You are viewing a plain text version of this content. The canonical link for it is here.
Posted to user@beam.apache.org by Shannon Duncan <jo...@liveramp.com> on 2019/09/04 22:09:53 UTC

[Java] Compressed SequenceFile

I have successfully been using the sequence file source located here:

https://github.com/googleapis/java-bigtable-hbase/blob/master/bigtable-dataflow-parent/bigtable-beam-import/src/main/java/com/google/cloud/bigtable/beam/sequencefiles/SequenceFileSource.java

However recently we started to do block level compression with bzip2 on the
SequenceFile. This is supported out of the box on the Hadoop side of things.

However when reading in the files, while most records parse out just fine
there are a handful of records that throw:

####
Exception in thread "main" java.lang.IndexOutOfBoundsException: offs(1368)
+ len(1369) > dest.length(1467).
at
org.apache.hadoop.io.compress.bzip2.CBZip2InputStream.read(CBZip2InputStream.java:398)
####

I've gone in circles looking at this.
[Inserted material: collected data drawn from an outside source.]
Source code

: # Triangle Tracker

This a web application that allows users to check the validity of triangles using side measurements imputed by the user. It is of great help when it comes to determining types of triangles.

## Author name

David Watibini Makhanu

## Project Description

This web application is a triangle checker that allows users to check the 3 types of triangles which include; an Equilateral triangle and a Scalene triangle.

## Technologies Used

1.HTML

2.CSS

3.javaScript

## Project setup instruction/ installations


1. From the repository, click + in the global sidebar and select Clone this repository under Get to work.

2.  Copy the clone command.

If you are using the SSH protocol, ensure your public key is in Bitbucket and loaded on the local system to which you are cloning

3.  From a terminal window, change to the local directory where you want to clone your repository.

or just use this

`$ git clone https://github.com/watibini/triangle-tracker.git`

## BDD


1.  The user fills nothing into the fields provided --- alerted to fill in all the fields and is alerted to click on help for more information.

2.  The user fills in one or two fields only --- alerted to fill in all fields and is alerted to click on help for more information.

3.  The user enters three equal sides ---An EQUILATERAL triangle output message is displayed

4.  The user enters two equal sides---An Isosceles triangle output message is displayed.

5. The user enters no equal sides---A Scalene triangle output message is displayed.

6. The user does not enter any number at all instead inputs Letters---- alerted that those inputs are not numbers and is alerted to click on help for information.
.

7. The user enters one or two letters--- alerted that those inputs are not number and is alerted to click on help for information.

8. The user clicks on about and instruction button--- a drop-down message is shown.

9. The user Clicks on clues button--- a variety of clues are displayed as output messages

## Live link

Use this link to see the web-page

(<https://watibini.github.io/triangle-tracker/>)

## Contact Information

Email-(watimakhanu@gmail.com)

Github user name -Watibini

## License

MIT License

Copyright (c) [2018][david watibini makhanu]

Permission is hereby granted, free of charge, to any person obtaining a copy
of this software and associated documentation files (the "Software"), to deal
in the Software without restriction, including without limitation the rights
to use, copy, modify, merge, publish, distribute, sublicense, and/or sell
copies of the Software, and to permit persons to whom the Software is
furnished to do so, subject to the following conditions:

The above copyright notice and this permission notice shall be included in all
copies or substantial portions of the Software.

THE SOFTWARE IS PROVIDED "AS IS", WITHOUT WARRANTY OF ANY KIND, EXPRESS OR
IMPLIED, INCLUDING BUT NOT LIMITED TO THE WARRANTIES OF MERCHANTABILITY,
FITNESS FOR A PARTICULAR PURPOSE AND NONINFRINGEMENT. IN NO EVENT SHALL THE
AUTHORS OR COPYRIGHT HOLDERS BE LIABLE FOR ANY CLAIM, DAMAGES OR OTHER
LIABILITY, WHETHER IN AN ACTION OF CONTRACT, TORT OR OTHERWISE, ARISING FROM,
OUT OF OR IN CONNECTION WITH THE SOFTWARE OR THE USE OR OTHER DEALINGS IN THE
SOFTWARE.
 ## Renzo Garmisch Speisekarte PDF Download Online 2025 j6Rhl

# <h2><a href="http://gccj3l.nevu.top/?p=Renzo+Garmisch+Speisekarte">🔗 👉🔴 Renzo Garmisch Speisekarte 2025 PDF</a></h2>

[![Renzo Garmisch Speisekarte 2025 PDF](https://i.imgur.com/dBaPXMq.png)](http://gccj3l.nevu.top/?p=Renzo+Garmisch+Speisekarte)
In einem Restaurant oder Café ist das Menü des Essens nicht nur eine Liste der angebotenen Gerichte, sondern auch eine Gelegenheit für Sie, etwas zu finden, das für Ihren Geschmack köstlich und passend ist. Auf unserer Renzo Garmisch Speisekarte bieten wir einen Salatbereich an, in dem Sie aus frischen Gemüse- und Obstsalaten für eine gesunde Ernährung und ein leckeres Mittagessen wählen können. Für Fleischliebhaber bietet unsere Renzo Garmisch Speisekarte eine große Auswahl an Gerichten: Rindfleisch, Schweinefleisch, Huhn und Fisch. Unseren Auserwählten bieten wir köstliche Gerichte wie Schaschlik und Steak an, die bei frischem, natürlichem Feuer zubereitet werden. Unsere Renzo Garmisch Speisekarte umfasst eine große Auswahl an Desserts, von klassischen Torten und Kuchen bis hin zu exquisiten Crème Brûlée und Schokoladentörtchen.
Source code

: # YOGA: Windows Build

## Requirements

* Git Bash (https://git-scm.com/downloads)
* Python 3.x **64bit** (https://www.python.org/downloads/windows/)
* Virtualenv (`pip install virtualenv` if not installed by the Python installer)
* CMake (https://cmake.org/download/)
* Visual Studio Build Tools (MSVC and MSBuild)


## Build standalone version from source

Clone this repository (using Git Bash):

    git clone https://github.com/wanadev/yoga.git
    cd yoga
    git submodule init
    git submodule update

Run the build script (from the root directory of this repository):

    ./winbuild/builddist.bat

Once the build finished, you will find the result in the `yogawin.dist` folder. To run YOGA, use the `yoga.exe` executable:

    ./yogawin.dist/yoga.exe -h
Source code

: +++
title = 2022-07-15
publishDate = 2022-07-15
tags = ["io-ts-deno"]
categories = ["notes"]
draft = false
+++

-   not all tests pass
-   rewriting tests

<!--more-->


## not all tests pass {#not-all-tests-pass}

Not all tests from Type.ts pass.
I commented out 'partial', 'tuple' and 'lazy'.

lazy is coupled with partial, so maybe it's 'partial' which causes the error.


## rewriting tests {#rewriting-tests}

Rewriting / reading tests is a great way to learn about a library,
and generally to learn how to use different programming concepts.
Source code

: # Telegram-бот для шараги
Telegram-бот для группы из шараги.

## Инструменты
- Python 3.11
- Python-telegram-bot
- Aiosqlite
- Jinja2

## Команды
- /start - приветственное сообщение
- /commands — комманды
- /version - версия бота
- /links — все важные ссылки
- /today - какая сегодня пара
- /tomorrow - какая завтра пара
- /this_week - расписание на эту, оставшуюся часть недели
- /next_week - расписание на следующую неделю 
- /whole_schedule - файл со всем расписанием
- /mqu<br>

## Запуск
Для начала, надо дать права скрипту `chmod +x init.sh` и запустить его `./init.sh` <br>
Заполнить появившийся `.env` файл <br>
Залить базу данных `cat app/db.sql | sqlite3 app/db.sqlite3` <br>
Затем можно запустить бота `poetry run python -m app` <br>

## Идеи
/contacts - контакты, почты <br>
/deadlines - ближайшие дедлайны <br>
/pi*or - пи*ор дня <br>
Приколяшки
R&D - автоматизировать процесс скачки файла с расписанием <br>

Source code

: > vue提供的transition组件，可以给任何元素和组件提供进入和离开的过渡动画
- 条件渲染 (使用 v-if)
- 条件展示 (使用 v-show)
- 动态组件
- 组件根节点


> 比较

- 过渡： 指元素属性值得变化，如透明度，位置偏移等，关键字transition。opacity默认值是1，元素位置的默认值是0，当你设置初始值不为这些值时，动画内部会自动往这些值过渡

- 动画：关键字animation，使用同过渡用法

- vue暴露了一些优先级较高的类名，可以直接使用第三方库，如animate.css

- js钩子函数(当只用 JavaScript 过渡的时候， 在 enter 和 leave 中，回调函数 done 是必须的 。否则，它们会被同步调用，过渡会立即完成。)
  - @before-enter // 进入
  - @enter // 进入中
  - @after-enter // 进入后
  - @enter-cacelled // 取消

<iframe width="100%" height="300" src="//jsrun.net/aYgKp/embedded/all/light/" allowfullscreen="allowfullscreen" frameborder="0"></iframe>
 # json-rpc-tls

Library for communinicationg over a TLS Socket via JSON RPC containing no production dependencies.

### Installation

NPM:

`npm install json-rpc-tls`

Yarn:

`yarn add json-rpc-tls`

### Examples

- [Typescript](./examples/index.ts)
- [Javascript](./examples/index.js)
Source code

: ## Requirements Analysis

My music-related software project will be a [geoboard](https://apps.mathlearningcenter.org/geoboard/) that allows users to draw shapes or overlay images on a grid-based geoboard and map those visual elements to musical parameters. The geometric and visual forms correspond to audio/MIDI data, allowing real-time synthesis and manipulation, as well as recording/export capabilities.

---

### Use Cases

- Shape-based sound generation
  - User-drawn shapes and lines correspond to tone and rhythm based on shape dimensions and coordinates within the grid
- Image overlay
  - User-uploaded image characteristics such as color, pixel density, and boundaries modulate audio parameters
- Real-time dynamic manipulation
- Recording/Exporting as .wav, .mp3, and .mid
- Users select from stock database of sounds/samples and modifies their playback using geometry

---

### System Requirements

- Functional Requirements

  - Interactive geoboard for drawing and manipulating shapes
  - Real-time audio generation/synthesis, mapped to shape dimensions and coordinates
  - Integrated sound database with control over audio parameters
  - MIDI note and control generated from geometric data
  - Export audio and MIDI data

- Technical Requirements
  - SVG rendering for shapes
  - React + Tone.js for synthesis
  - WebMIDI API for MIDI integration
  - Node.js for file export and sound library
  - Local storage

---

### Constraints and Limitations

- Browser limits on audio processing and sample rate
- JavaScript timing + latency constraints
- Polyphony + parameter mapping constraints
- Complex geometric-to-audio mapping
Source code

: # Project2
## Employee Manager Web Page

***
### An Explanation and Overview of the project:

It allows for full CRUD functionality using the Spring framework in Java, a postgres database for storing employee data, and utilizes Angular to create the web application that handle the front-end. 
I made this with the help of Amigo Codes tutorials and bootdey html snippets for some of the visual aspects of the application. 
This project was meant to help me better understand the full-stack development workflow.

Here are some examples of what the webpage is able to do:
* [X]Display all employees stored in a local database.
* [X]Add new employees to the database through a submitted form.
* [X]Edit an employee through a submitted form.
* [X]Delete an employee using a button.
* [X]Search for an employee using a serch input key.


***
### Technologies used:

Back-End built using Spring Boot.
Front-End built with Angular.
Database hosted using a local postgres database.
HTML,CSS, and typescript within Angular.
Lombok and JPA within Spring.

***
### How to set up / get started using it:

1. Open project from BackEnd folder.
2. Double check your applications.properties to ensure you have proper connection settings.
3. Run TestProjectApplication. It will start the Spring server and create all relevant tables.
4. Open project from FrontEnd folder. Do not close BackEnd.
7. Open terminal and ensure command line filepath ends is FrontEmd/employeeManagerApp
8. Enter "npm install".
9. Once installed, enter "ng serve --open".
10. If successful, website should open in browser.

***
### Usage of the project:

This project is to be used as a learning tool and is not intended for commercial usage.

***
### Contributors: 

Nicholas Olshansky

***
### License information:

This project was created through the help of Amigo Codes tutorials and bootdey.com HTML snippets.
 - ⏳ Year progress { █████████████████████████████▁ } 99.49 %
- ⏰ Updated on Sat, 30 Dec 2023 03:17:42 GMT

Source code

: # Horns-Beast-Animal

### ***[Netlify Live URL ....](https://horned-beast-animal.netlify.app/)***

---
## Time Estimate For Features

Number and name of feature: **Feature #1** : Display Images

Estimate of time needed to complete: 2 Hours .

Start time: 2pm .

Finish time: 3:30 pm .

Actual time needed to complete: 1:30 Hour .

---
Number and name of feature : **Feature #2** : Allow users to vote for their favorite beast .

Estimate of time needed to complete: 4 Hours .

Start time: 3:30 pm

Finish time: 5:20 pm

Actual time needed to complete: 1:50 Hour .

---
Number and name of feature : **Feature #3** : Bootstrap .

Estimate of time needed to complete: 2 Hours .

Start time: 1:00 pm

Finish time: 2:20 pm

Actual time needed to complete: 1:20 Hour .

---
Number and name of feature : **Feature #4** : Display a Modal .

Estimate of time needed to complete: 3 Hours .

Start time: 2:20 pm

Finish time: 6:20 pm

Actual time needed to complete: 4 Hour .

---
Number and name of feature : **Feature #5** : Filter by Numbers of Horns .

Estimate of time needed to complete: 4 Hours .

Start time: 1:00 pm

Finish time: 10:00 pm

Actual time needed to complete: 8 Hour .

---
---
It seems that the last record being
read from the sequencefile in each thread is hitting this on the value
retrieval (Key retrieves just fine, but value throws this error).

Any clues as to what this could be?

File is KV<Text, Text> aka
"SEQorg.apache.hadoop.io.Textorg.apache.hadoop.io.Text(org.apache.hadoop.io.compress.BZip2Codec"

Any help is appreciated!

- Shannon

Re: [Java] Compressed SequenceFile

Posted by Alexey Romanenko <ar...@gmail.com>.
Thank you for letting us know about root cause. 

Yes, indeed, all our Hadoop-related components depend on Hadoop version 2.7.3. So, I think that running the pipeline against different minor version should be ok in general, but not sure that someone tested it against other major version, like 3.x 

In the same time, since starting from CDH 6.0 [1] Cloudera started to include Hadoop v.3.0 into their distribution. So, probably, we need to move to Hadoop 3.0 too in Beam.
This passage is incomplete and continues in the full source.